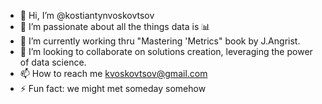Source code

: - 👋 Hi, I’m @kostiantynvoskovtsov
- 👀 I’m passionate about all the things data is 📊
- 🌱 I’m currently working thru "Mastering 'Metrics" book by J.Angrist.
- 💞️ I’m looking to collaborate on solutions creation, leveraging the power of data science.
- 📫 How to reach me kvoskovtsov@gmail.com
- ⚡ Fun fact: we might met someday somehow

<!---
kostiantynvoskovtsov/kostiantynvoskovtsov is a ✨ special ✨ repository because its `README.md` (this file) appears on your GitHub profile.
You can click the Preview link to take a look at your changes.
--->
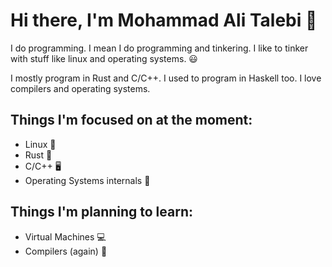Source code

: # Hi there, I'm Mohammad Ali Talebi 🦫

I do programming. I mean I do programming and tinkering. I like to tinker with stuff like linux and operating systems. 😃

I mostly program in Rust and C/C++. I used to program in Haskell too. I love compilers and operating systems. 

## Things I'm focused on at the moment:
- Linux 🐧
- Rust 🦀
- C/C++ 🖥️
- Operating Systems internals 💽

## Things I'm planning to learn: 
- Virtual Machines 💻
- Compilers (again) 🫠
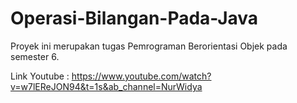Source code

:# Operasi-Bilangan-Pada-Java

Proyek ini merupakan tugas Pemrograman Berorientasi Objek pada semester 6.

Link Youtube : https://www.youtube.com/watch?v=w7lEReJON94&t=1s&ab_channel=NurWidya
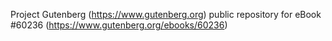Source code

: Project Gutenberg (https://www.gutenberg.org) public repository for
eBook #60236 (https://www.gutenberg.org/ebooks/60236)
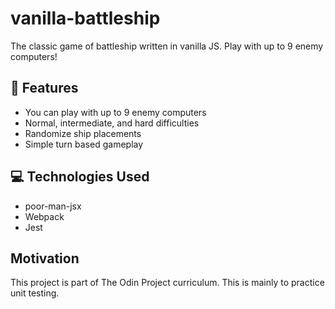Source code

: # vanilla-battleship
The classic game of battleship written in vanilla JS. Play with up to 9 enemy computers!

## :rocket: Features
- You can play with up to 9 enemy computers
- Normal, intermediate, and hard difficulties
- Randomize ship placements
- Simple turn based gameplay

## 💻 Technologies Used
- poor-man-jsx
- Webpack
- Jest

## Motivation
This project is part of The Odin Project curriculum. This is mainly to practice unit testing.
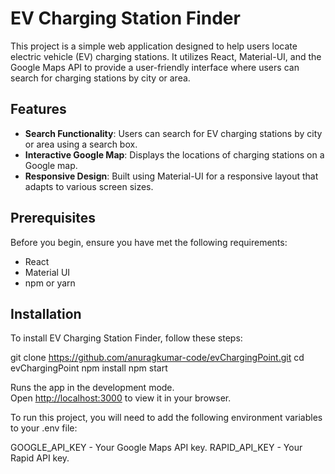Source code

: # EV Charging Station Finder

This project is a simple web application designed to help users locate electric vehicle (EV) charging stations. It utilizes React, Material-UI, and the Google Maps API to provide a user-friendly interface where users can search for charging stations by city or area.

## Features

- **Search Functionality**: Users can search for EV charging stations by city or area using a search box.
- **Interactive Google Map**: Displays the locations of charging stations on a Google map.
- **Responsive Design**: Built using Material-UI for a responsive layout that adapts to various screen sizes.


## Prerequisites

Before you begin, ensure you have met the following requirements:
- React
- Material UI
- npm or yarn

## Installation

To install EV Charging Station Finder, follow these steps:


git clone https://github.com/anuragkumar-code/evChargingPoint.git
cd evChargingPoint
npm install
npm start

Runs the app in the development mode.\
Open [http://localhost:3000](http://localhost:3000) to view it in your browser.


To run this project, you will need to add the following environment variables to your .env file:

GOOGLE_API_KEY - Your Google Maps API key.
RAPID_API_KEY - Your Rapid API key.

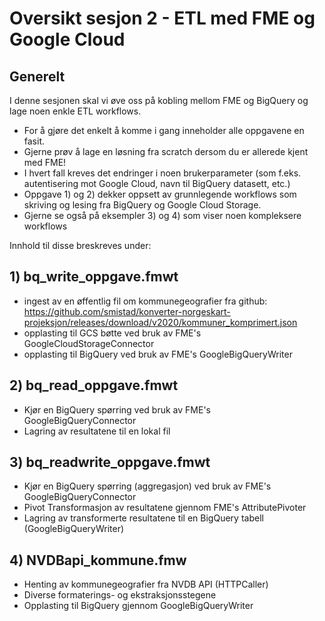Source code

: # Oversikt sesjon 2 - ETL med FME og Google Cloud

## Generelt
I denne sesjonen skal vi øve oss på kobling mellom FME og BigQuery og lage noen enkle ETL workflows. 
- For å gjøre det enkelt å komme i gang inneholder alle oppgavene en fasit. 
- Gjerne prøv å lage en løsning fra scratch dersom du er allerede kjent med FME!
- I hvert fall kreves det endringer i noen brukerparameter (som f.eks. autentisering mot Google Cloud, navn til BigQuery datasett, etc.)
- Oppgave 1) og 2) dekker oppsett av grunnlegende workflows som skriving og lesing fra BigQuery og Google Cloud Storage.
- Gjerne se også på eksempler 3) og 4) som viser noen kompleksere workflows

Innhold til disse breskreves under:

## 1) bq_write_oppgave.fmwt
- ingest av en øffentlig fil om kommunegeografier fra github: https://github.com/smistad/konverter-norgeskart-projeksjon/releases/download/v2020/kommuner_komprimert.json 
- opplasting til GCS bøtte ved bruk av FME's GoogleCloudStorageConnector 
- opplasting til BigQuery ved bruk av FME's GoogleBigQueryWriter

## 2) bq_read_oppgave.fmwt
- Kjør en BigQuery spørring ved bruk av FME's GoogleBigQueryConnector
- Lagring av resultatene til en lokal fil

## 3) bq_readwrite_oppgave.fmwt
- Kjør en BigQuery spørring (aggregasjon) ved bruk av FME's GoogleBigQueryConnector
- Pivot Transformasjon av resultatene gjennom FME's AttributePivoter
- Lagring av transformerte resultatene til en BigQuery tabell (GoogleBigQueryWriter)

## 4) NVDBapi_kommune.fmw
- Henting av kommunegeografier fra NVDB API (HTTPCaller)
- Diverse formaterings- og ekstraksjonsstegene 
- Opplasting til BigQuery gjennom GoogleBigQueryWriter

...

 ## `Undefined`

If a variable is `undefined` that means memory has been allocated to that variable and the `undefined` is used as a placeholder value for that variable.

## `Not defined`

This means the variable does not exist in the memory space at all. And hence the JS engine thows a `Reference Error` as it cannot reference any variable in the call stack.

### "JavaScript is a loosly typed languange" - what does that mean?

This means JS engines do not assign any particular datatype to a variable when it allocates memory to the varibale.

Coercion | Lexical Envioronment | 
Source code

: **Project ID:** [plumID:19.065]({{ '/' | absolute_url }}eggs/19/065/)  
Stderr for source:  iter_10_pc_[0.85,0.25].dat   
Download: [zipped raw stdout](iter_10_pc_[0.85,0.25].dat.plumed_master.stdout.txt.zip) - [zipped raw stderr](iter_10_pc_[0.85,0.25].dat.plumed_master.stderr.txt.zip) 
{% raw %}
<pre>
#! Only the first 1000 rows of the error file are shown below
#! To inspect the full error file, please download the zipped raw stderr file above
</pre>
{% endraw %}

→ Required work
Gather every line from the listing above in which the word "search" appears.

→ The completed task
This project is a simple web application designed to help users locate electric vehicle (EV) charging stations. It utilizes React, Material-UI, and the Google Maps API to provide a user-friendly interface where users can search for charging stations by city or area.
- **Search Functionality**: Users can search for EV charging stations by city or area using a search box.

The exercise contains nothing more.